■ Task objective
Check every line below for the word "processing" and copy each one that has it.

■ Dataset
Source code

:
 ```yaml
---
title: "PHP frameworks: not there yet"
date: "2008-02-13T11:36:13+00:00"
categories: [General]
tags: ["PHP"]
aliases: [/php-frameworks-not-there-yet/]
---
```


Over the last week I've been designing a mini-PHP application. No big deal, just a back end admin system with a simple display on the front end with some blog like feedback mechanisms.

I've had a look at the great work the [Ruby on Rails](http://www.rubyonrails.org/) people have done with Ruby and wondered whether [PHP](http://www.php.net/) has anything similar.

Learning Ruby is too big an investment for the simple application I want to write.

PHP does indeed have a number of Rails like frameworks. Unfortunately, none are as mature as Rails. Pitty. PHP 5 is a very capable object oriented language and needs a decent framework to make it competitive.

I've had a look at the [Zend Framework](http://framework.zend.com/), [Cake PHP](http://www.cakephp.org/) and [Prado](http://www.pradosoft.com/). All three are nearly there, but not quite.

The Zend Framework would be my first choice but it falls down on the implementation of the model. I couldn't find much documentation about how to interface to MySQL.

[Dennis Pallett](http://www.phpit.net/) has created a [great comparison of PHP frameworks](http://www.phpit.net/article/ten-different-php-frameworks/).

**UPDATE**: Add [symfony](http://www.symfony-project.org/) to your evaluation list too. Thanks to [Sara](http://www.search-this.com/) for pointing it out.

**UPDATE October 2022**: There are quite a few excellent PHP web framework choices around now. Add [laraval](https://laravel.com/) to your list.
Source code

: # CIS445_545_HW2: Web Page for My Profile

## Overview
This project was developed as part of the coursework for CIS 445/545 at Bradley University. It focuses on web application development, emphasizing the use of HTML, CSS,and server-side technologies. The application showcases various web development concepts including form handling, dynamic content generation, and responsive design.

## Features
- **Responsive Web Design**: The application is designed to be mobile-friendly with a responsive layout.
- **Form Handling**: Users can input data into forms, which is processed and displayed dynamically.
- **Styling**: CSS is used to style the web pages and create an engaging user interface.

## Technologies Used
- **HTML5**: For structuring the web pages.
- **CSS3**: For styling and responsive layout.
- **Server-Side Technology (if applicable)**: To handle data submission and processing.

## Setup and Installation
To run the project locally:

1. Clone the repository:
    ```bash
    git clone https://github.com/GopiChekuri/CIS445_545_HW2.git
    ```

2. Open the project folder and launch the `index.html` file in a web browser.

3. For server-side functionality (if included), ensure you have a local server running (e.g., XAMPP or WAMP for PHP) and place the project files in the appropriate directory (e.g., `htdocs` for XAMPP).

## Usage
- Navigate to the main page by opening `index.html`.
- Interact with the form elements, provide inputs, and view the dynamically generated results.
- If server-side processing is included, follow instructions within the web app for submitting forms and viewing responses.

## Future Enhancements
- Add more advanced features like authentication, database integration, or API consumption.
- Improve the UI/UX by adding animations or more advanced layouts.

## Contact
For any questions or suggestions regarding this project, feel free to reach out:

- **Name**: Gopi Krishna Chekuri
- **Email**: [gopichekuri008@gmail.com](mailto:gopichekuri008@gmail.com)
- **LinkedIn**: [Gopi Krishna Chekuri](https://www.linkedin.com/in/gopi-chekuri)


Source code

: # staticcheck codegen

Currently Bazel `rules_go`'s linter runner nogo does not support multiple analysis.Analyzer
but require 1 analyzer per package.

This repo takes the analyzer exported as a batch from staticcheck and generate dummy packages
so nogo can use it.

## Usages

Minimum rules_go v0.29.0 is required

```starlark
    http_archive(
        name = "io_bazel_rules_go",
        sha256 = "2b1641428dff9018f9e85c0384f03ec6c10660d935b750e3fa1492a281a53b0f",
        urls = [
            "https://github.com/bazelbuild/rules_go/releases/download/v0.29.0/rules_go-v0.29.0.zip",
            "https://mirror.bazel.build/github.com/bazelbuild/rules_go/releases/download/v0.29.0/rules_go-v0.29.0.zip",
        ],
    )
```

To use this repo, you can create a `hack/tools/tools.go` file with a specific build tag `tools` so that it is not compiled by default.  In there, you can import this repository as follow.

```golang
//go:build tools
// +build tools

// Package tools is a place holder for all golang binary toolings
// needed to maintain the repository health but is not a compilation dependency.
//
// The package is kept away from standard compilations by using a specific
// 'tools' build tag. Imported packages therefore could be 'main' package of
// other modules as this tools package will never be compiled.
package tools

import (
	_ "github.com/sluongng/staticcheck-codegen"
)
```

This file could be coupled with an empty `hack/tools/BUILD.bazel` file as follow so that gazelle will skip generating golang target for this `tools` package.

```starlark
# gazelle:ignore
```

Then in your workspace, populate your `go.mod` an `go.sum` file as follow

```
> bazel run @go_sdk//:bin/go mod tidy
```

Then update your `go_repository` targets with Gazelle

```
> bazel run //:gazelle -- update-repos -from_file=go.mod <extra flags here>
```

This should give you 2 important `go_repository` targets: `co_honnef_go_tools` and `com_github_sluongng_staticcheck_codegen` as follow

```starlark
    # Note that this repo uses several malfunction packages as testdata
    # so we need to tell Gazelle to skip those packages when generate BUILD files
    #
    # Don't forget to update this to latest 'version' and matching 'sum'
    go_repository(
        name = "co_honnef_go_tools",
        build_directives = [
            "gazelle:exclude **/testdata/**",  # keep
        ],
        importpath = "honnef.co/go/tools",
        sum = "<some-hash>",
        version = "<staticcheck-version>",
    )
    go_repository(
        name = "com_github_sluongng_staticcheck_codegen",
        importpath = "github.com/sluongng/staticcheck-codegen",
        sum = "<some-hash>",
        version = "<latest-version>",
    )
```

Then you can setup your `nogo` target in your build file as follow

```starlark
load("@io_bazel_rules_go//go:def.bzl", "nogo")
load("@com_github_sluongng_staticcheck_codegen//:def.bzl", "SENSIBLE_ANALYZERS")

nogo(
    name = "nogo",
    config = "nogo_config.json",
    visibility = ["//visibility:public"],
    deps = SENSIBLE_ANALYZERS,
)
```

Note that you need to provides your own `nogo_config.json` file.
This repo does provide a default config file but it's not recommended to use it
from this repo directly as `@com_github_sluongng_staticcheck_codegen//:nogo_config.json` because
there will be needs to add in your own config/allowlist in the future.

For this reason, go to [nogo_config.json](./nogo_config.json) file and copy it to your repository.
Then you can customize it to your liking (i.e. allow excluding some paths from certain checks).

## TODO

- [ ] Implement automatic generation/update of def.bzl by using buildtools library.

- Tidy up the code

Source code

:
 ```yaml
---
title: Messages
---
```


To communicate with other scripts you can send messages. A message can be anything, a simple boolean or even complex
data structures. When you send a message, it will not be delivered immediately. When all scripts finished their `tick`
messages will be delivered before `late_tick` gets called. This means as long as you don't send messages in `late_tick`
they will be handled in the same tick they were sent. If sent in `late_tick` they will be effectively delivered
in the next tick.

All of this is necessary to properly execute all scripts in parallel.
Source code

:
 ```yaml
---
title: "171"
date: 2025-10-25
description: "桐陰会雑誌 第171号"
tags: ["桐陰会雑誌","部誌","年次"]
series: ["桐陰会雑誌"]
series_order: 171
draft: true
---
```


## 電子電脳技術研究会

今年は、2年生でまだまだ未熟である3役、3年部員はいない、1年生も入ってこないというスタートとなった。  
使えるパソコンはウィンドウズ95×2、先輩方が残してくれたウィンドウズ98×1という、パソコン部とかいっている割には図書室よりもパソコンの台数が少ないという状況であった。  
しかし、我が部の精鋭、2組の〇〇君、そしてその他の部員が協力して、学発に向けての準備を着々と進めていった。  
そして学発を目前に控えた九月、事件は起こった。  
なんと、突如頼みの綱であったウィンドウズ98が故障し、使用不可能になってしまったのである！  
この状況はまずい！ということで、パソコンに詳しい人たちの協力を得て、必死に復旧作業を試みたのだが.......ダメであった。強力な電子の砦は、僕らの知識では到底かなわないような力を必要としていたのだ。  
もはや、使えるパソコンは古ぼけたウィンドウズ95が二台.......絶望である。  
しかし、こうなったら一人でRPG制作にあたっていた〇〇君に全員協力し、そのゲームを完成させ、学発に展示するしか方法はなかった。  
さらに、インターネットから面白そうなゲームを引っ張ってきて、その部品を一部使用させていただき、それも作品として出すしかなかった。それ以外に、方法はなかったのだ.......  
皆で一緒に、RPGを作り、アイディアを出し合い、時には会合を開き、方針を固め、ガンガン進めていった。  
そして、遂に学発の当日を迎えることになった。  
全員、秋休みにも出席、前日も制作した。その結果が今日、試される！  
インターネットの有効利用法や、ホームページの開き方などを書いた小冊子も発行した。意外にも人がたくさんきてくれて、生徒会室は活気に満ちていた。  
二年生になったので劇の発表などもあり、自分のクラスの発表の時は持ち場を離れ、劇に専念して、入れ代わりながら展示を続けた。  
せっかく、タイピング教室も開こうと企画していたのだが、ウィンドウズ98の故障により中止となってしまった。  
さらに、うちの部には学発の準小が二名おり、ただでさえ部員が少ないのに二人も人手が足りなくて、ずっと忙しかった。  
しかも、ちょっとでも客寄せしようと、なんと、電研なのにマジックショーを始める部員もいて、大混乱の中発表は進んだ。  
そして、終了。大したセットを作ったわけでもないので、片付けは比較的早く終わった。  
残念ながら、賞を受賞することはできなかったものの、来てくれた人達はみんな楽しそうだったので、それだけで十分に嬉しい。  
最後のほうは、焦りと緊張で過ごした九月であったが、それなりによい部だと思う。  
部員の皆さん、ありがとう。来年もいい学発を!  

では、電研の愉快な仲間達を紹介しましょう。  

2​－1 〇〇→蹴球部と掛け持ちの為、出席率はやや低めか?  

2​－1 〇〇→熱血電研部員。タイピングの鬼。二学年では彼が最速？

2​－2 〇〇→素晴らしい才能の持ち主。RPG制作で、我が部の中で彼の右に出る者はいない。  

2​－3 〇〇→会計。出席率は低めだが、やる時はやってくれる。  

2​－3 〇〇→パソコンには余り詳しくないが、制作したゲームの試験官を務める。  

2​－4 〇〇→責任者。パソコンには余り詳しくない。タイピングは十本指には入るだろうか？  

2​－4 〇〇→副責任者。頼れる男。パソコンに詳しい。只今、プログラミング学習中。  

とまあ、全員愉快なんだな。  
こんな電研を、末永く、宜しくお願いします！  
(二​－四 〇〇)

■ Exercise response
- **Server-Side Technology (if applicable)**: To handle data submission and processing.
- If server-side processing is included, follow instructions within the web app for submitting forms and viewing responses.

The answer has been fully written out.